* Input data:
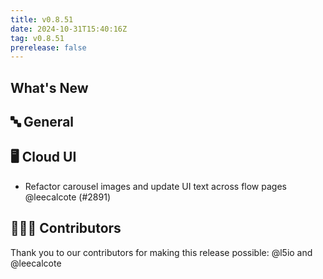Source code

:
 ```yaml
---
title: v0.8.51
date: 2024-10-31T15:40:16Z
tag: v0.8.51
prerelease: false
---
```


## What's New
## 🔤 General
## 🖥 Cloud UI

- Refactor carousel images and update UI text across flow pages @leecalcote (#2891)

## 👨🏽‍💻 Contributors

Thank you to our contributors for making this release possible:
@l5io and @leecalcote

* Your goal:
Each line, from the one that holds "- Refactor carousel" through the last line of the entries, must be repeated exactly. Leave out everything else.

* Task solution:
- Refactor carousel images and update UI text across flow pages @leecalcote (#2891)

## 👨🏽‍💻 Contributors

Thank you to our contributors for making this release possible:
@l5io and @leecalcote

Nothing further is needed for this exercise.